- [Goal of the exercise] From the records that follow, give the number of lines that include the word "izabere", with no further words.

- [Input data]
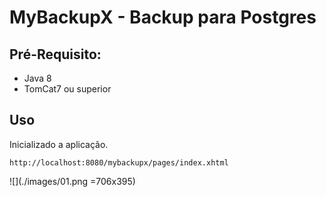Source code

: 
# MyBackupX - Backup para Postgres
## Pré-Requisito:

* Java 8
* TomCat7 ou superior


## Uso
Inicializado a aplicação.

    http://localhost:8080/mybackupx/pages/index.xhtml



![](./images/01.png =706x395)



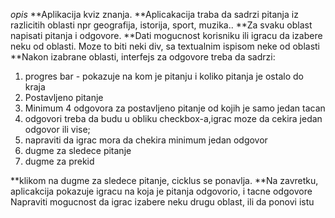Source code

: _opis_
**Aplikacija kviz znanja.
**Aplicakacija traba da sadrzi pitanja iz razlicitih oblasti npr geografija, istorija, sport, muzika..
**Za svaku oblast napisati pitanja i odgovore.
**Dati mogucnost korisniku ili igracu da izabere neku od oblasti.
Moze to biti neki div, sa textualnim ispisom neke od oblasti
**Nakon izabrane oblasti, interfejs za odgovore treba da sadrzi:
1. progres bar - pokazuje na kom je pitanju i koliko pitanja je ostalo do kraja
2. Postavljeno pitanje
3. Minimum 4 odgovora  za postavljeno pitanje od kojih je samo jedan tacan
4. odgovori treba da budu u obliku checkbox-a,igrac moze da cekira jedan odgovor ili vise;
5. napraviti da igrac mora da chekira minimum jedan odgovor
6. dugme za sledece pitanje
7. dugme za prekid

**klikom na dugme za sledece pitanje, cicklus  se ponavlja.
**Na zavretku, aplicakcija pokazuje igracu na koja je pitanja odgovorio, i tacne odgovore
Napraviti mogucnost da igrac izabere neku drugu oblast, ili da ponovi istu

- [Completed exercise] 2